Give only the number of lines in the data that contain the word "nextDeps".
━━━ Recorded data ━━━
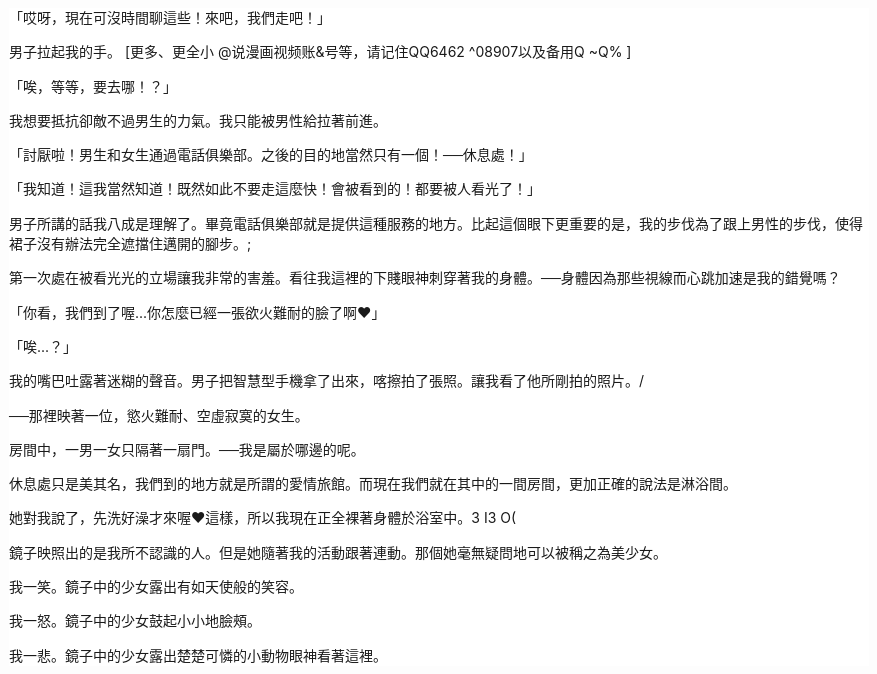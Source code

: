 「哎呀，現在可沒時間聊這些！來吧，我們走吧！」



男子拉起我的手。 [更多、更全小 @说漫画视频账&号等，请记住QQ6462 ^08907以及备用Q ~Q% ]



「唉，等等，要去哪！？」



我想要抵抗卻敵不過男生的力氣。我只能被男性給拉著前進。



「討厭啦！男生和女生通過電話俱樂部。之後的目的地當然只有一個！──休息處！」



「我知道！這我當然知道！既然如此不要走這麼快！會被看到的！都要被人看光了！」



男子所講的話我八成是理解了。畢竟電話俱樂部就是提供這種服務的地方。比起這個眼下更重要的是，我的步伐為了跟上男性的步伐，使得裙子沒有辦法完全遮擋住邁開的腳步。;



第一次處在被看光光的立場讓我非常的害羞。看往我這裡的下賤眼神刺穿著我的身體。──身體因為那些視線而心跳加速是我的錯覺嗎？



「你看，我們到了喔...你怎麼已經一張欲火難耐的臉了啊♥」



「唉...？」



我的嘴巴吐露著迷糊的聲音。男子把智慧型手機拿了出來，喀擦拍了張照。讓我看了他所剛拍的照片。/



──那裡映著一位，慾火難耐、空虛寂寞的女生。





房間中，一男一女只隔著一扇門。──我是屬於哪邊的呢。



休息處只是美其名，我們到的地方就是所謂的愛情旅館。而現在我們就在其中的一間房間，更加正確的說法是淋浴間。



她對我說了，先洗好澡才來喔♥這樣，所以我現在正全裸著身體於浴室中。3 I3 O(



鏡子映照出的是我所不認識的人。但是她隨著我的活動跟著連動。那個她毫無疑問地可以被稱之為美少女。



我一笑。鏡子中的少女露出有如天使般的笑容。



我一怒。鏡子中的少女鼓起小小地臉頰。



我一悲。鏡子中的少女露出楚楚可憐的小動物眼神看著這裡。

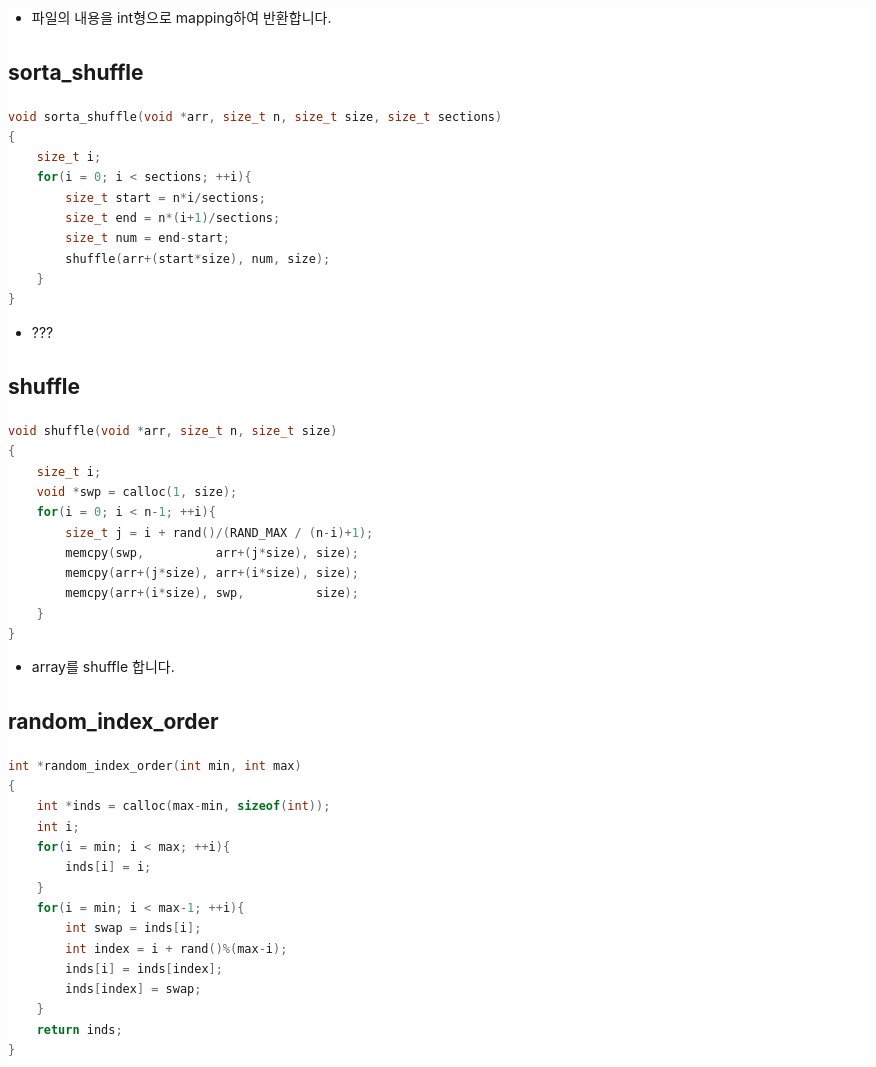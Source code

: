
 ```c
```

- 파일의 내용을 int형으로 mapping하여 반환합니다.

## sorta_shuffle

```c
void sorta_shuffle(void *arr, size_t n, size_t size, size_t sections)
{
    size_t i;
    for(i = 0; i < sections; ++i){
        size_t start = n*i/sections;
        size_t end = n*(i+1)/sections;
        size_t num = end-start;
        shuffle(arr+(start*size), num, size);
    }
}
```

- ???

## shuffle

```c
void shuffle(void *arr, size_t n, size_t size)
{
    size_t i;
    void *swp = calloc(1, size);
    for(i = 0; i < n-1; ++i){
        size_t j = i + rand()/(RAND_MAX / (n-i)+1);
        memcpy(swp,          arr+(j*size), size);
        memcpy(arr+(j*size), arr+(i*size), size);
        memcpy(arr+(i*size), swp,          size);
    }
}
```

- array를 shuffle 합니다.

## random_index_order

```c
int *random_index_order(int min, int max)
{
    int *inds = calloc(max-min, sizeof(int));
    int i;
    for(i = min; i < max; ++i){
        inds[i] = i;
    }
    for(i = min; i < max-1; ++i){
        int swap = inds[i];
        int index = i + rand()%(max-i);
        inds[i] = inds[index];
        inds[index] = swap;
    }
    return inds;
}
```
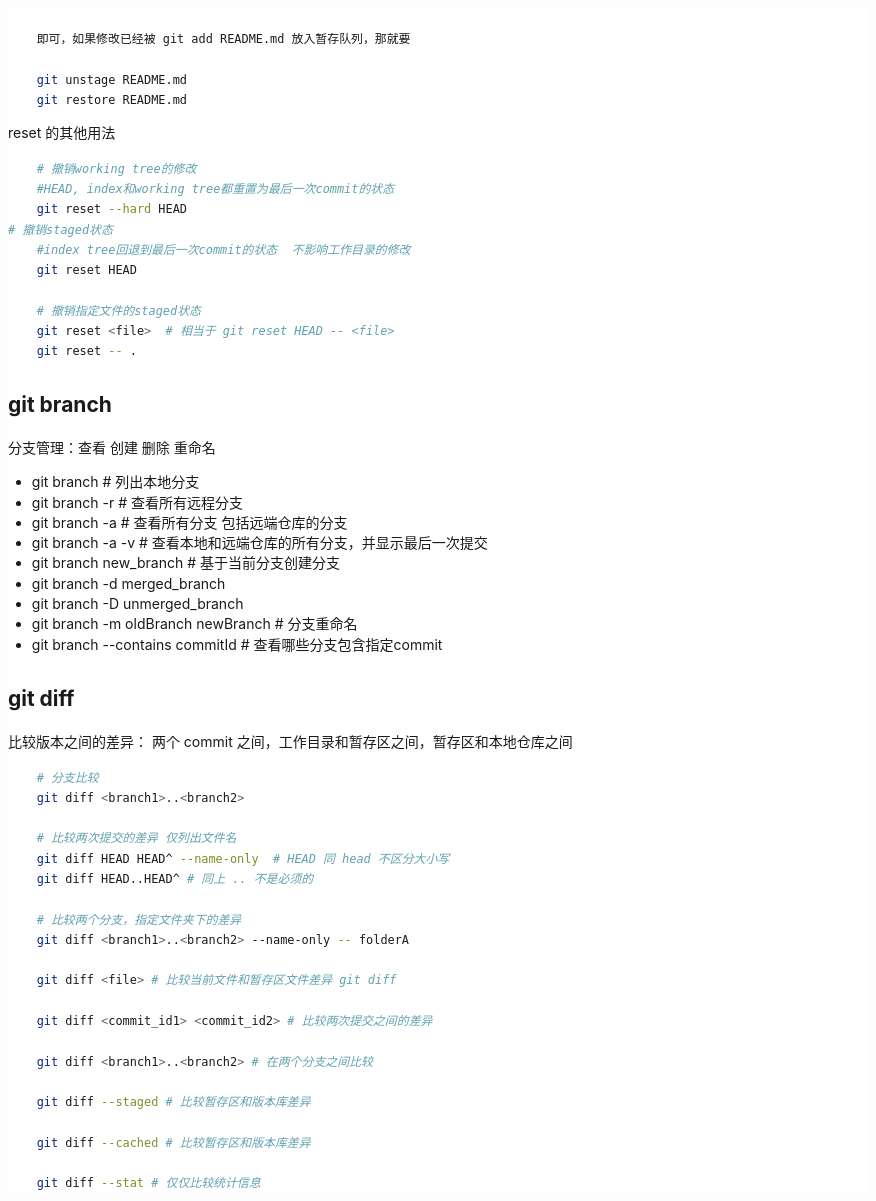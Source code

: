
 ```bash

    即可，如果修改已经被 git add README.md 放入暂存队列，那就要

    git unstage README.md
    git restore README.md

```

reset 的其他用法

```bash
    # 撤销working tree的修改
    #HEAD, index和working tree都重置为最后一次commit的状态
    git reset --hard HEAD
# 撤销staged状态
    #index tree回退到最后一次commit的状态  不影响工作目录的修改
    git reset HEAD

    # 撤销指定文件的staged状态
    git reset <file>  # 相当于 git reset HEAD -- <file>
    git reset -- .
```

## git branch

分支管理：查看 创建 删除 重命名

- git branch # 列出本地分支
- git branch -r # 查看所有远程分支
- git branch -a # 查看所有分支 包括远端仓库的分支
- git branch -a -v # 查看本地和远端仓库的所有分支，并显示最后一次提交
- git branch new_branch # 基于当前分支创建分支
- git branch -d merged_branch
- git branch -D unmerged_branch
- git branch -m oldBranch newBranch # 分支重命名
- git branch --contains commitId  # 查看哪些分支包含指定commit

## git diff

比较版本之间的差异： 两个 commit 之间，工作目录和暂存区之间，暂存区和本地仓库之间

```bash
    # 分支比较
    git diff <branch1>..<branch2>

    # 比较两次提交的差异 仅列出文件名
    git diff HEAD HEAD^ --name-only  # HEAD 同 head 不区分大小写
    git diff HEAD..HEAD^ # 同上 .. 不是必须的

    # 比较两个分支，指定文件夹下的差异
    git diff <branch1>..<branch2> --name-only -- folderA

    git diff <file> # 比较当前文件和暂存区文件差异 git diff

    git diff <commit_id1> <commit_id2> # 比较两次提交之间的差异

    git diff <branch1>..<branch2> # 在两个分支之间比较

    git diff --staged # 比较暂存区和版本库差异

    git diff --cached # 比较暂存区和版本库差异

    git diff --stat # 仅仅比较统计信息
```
━━━
━━━ Recorded data ━━━
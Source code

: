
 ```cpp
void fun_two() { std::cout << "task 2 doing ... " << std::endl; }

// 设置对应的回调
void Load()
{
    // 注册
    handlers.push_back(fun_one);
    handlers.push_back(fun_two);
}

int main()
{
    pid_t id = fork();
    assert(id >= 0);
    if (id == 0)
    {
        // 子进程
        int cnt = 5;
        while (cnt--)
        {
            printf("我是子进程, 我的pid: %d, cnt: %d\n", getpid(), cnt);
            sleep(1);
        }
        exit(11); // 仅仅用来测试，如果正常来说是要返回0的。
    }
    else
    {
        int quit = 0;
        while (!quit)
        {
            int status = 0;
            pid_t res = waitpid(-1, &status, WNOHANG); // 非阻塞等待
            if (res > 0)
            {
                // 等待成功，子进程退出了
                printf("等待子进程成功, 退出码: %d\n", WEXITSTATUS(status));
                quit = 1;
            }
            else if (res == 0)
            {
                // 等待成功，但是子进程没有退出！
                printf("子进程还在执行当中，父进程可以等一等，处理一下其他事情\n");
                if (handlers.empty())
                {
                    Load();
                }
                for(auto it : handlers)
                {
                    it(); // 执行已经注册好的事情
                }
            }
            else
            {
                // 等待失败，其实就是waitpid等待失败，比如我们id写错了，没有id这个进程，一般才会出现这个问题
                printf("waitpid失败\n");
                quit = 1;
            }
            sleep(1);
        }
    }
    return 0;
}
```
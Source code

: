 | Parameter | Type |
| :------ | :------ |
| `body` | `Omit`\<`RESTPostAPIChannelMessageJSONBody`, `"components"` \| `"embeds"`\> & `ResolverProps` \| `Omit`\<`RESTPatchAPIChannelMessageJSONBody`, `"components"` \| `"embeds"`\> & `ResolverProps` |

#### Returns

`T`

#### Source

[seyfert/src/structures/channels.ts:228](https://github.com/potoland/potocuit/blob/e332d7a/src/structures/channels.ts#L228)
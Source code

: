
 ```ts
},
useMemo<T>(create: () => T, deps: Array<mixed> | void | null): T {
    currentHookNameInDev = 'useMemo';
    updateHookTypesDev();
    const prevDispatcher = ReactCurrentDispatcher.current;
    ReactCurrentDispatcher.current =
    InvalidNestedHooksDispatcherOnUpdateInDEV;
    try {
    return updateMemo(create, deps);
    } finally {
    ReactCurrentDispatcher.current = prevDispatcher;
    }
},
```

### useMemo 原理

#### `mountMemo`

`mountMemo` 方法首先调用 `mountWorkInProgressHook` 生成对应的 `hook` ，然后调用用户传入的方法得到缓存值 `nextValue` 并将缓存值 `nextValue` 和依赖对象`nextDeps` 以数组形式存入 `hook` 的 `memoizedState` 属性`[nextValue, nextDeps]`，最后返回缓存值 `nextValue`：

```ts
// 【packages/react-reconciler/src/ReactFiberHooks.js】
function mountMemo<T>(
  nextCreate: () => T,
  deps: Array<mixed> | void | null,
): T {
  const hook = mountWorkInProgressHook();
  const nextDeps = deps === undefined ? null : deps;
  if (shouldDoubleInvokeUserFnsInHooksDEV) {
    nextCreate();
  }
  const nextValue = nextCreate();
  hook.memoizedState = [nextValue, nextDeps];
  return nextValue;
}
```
━━━
**Exercise result**. 3